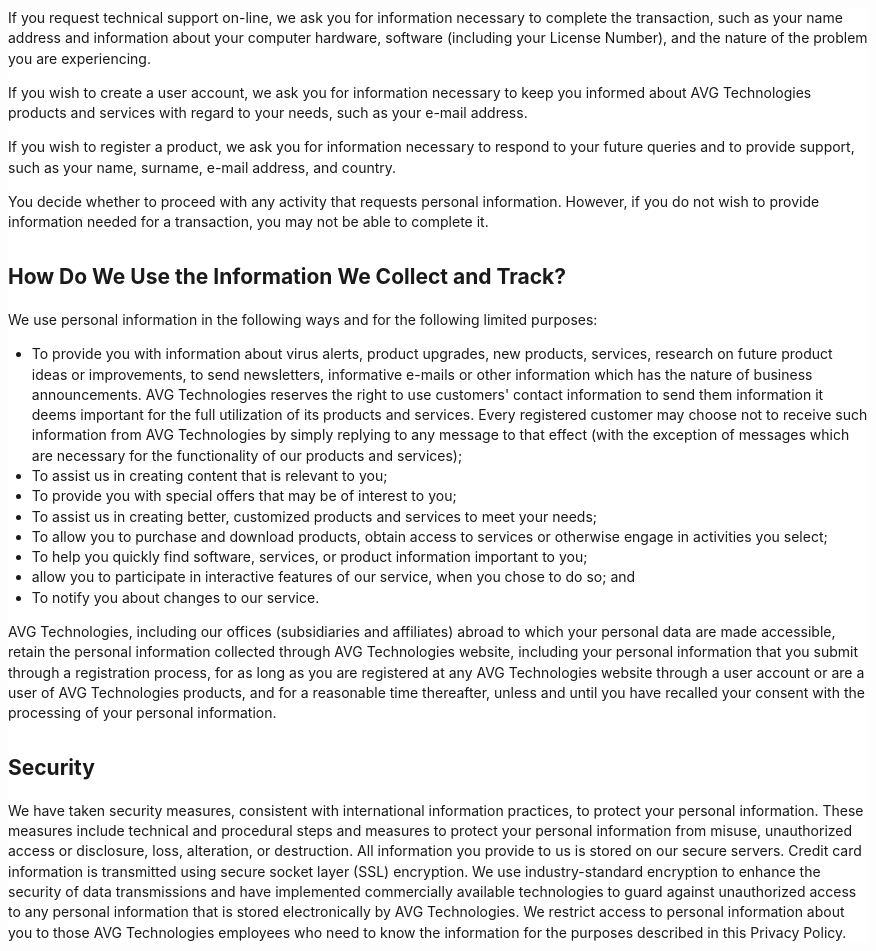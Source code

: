 If you request technical support on-line, we ask you for information necessary to complete the transaction, such as your name address and information about your computer hardware, software (including your License Number), and the nature of the problem you are experiencing.

If you wish to create a user account, we ask you for information necessary to keep you informed about AVG Technologies products and services with regard to your needs, such as your e-mail address.

If you wish to register a product, we ask you for information necessary to respond to your future queries and to provide support, such as your name, surname, e-mail address, and country.

You decide whether to proceed with any activity that requests personal information. However, if you do not wish to provide information needed for a transaction, you may not be able to complete it.

## How Do We Use the Information We Collect and Track?

We use personal information in the following ways and for the following limited purposes:

  * To provide you with information about virus alerts, product upgrades, new products, services, research on future product ideas or improvements, to send newsletters, informative e-mails or other information which has the nature of business announcements. AVG Technologies reserves the right to use customers' contact information to send them information it deems important for the full utilization of its products and services. Every registered customer may choose not to receive such information from AVG Technologies by simply replying to any message to that effect (with the exception of messages which are necessary for the functionality of our products and services);
  * To assist us in creating content that is relevant to you; 
  * To provide you with special offers that may be of interest to you; 
  * To assist us in creating better, customized products and services to meet your needs; 
  * To allow you to purchase and download products, obtain access to services or otherwise engage in activities you select; 
  * To help you quickly find software, services, or product information important to you;
  * allow you to participate in interactive features of our service, when you chose to do so; and
  * To notify you about changes to our service.



AVG Technologies, including our offices (subsidiaries and affiliates) abroad to which your personal data are made accessible, retain the personal information collected through AVG Technologies website, including your personal information that you submit through a registration process, for as long as you are registered at any AVG Technologies website through a user account or are a user of AVG Technologies products, and for a reasonable time thereafter, unless and until you have recalled your consent with the processing of your personal information. 

## Security

We have taken security measures, consistent with international information practices, to protect your personal information. These measures include technical and procedural steps and measures to protect your personal information from misuse, unauthorized access or disclosure, loss, alteration, or destruction. All information you provide to us is stored on our secure servers. Credit card information is transmitted using secure socket layer (SSL) encryption. We use industry-standard encryption to enhance the security of data transmissions and have implemented commercially available technologies to guard against unauthorized access to any personal information that is stored electronically by AVG Technologies. We restrict access to personal information about you to those AVG Technologies employees who need to know the information for the purposes described in this Privacy Policy.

------

_DIRECTIONS_. Show each line of the listing that holds the string "support".

_EXERCISE OUTPUT_.
: If you request technical support on-line, we ask you for information necessary to complete the transaction, such as your name address and information about your computer hardware, software (including your License Number), and the nature of the problem you are experiencing.
If you wish to register a product, we ask you for information necessary to respond to your future queries and to provide support, such as your name, surname, e-mail address, and country.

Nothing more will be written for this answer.